▶ [Dataset]:
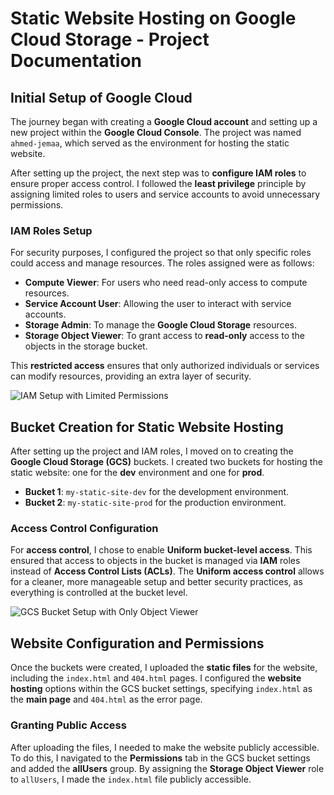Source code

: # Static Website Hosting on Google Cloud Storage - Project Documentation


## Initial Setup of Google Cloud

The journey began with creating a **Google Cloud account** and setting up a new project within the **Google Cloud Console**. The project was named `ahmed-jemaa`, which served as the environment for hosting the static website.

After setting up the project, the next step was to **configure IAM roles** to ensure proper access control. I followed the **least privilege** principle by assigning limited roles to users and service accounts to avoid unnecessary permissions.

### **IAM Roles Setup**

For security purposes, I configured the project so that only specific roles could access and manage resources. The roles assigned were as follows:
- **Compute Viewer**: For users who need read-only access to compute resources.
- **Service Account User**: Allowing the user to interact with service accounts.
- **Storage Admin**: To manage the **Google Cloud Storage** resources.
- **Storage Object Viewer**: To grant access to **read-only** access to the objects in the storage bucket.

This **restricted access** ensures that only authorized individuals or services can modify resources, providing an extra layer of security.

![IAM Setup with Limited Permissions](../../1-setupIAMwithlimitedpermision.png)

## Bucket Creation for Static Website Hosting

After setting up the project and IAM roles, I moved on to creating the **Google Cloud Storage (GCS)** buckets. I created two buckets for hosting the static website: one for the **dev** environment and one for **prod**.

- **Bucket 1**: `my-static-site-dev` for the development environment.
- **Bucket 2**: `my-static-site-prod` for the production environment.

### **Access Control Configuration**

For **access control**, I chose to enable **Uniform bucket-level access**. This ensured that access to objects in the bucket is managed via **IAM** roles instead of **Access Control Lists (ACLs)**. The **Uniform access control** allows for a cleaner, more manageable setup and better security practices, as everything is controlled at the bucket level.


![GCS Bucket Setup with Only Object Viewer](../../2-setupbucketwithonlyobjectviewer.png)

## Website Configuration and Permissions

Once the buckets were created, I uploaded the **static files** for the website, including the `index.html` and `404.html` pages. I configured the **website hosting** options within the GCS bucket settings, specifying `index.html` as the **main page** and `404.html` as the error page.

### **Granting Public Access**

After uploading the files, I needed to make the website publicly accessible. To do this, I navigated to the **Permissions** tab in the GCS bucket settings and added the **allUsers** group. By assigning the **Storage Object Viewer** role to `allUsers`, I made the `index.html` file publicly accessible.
--
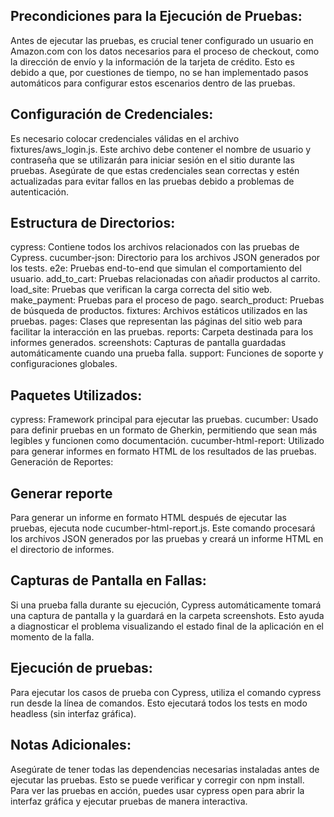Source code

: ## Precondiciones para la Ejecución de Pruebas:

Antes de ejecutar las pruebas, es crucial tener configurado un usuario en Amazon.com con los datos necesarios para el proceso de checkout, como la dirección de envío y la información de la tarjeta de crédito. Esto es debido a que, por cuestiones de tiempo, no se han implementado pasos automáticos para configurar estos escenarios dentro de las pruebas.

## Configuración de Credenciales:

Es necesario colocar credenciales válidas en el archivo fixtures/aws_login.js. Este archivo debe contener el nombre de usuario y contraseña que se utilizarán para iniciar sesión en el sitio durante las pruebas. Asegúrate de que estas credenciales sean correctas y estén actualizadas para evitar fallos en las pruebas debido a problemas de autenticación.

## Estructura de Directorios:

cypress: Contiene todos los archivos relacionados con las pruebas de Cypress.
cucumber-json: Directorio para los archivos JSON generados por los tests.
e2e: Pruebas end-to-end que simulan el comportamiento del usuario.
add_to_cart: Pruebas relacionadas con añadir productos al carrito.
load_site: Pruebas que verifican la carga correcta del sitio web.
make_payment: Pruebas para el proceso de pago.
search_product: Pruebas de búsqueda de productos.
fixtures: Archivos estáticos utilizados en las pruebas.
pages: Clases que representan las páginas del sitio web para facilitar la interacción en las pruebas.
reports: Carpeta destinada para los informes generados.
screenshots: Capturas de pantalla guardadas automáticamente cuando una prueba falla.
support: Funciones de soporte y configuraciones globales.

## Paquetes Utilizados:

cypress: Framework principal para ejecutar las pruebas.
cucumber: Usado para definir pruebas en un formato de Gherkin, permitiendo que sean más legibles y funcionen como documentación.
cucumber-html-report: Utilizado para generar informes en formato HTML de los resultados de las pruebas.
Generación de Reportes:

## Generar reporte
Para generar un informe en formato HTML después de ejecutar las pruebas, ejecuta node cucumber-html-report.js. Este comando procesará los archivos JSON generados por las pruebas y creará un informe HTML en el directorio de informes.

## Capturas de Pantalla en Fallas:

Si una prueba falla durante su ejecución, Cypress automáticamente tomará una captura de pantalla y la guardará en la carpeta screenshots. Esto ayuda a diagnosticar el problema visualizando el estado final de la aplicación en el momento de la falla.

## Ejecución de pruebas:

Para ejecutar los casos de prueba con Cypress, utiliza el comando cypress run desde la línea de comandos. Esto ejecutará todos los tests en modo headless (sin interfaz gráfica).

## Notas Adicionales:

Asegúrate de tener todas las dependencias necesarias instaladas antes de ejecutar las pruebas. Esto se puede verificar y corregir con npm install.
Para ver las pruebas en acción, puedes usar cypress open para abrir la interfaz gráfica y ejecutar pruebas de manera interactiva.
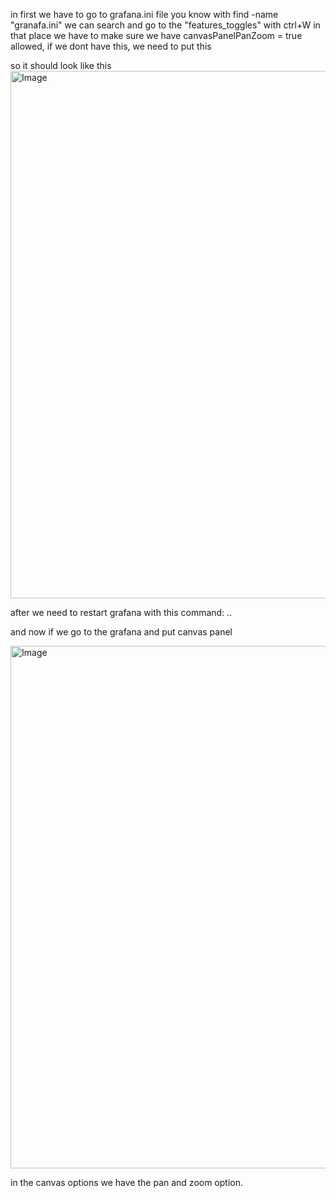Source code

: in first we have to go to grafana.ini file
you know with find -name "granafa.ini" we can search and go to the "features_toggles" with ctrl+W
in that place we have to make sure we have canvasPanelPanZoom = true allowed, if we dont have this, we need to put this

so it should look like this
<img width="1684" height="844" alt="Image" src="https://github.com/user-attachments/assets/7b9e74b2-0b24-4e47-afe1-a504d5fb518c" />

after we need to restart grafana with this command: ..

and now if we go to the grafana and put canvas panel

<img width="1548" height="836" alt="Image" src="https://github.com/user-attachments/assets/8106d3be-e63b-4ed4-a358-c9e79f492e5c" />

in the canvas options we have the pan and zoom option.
...
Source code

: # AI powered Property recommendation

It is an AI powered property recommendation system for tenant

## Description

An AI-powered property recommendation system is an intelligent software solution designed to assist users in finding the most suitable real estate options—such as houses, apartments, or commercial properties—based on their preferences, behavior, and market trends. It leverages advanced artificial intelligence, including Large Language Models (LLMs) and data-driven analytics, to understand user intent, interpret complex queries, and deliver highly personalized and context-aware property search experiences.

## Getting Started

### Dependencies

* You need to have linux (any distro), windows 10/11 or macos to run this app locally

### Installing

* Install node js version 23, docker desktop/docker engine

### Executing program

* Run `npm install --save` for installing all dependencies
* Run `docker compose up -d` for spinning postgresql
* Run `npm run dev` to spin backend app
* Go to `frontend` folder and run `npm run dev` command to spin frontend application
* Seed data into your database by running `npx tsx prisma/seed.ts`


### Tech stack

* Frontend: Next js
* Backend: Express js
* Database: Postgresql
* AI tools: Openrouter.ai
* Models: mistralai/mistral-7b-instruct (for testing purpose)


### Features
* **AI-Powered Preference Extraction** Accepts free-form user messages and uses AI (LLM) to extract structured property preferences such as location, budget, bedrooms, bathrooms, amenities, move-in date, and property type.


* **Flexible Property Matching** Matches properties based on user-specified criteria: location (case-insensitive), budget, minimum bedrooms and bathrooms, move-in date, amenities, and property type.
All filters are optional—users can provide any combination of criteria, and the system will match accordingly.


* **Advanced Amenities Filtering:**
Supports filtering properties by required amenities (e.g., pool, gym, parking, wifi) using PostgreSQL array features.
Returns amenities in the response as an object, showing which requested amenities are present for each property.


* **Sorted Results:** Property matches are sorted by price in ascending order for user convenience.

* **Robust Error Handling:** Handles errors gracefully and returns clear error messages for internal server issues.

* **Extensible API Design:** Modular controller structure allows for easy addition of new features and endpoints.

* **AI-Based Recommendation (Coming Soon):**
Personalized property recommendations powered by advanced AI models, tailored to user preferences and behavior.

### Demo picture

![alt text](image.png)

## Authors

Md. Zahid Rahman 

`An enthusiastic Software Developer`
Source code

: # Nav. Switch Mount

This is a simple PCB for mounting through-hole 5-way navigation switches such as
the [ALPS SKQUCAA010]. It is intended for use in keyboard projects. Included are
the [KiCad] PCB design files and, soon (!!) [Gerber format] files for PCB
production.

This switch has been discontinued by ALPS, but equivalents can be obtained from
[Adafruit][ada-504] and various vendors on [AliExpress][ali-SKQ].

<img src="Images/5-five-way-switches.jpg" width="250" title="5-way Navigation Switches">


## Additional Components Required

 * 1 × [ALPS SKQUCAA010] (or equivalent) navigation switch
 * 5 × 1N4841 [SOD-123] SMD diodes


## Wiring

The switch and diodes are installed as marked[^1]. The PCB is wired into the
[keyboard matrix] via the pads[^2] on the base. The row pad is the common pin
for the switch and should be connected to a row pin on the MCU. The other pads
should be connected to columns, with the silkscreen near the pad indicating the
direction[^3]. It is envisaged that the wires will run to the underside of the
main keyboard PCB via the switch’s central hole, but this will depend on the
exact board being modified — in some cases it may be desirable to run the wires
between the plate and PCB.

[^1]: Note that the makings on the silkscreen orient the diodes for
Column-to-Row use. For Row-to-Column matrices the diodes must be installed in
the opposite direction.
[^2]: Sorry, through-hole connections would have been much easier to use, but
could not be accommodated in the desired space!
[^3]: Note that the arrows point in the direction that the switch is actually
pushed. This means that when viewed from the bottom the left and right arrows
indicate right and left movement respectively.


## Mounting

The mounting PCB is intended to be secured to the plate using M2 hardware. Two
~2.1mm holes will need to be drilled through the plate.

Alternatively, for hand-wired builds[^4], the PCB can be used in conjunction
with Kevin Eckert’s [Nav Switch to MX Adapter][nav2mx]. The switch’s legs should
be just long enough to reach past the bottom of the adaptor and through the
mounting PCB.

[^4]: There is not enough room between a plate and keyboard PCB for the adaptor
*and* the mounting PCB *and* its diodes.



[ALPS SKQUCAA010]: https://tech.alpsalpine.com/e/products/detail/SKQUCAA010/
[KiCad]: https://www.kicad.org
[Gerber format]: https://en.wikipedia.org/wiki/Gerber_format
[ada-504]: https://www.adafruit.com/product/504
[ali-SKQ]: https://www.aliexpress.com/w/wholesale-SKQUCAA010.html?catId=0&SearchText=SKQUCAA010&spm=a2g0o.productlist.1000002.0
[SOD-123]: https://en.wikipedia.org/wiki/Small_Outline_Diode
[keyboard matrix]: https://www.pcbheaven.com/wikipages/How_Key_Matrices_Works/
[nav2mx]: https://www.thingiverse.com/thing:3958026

▶ [Problem details]: Wherever a line in the data above contains the word "Note", copy that line.

▶ [Your solution]:
[^1]: Note that the makings on the silkscreen orient the diodes for
[^3]: Note that the arrows point in the direction that the switch is actually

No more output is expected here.